**WORK INSTRUCTIONS:** The job is to find each line in the entries holding the string "hoạt" and copy that line.

**SUPPLIED ENTRIES:**
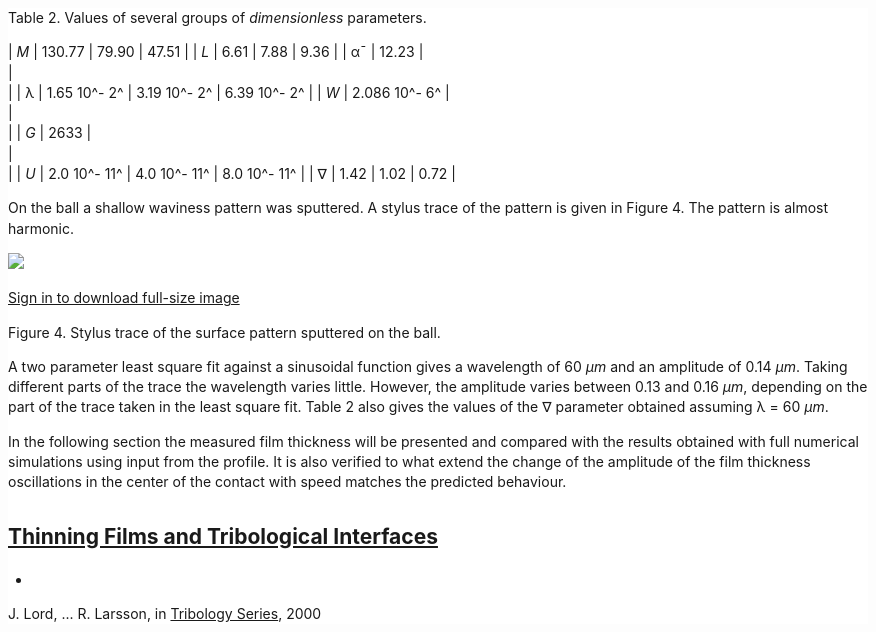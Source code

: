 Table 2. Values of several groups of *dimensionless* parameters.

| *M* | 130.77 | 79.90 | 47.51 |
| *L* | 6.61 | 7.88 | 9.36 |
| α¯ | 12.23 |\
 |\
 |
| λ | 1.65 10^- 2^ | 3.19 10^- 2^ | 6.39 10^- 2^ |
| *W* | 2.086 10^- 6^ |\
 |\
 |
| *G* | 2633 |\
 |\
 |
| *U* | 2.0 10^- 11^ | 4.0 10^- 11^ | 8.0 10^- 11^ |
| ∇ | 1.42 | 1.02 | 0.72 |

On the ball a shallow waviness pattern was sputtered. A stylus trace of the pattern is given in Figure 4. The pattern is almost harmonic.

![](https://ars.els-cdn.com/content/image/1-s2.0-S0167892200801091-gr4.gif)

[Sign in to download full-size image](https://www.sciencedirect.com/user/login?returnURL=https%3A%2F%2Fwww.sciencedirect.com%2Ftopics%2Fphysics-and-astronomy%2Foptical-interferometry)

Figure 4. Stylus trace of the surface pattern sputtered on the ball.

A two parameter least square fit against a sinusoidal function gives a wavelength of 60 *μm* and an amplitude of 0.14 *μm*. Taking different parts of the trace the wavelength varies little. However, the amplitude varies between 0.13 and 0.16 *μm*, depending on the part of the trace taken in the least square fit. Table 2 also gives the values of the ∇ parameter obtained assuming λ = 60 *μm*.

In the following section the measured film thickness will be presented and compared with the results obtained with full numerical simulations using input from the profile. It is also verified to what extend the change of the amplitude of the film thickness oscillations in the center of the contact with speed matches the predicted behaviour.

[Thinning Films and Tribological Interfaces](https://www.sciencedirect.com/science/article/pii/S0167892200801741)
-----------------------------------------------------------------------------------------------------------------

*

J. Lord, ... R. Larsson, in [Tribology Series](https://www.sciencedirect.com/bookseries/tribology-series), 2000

...

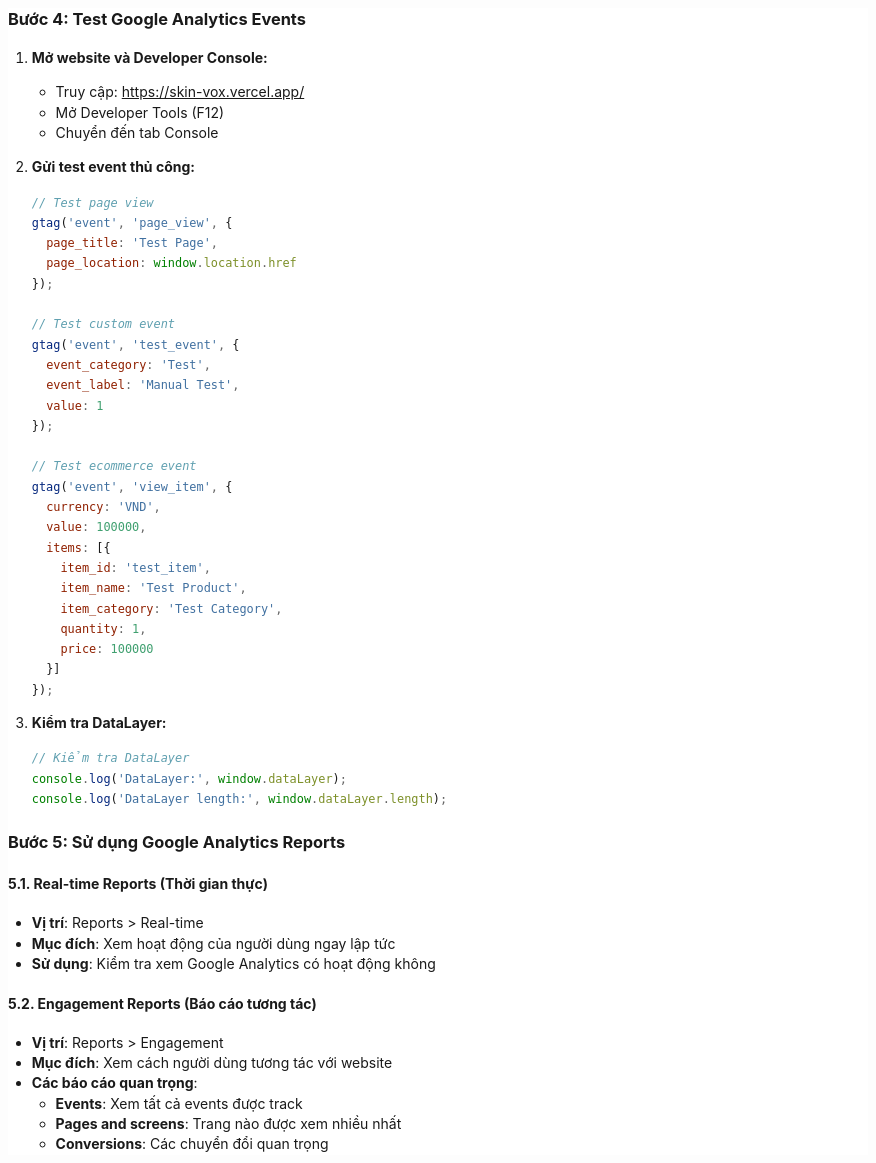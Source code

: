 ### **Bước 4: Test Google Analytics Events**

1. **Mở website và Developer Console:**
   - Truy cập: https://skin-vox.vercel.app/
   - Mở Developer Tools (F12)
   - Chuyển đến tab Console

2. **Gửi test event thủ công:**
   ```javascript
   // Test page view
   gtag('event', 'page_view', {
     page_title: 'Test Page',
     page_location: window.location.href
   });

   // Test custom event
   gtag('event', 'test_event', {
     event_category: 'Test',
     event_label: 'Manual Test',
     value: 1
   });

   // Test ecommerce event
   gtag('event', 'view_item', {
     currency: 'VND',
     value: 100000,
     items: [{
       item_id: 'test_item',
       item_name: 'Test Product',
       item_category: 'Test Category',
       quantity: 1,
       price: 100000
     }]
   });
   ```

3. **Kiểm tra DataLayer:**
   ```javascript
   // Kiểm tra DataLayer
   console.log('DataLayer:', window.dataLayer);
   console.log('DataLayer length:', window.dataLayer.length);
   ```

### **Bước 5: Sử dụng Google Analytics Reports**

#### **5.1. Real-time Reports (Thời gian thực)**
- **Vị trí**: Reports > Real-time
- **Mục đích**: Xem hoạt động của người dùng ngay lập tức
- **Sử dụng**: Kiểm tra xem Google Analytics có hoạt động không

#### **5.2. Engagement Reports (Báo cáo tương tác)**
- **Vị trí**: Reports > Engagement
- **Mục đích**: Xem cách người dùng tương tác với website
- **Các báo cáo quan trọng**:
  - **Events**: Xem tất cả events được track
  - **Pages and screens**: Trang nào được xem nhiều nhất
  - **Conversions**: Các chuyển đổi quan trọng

--

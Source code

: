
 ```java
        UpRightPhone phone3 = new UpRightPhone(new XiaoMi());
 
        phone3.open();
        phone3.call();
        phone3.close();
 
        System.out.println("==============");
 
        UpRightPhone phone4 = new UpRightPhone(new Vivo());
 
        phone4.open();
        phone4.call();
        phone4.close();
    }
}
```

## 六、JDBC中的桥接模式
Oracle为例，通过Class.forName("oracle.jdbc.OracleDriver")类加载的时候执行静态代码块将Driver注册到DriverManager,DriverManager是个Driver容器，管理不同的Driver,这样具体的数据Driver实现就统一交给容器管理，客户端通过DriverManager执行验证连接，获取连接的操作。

**RESULT:**
- **Mục đích**: Xem hoạt động của người dùng ngay lập tức
- **Sử dụng**: Kiểm tra xem Google Analytics có hoạt động không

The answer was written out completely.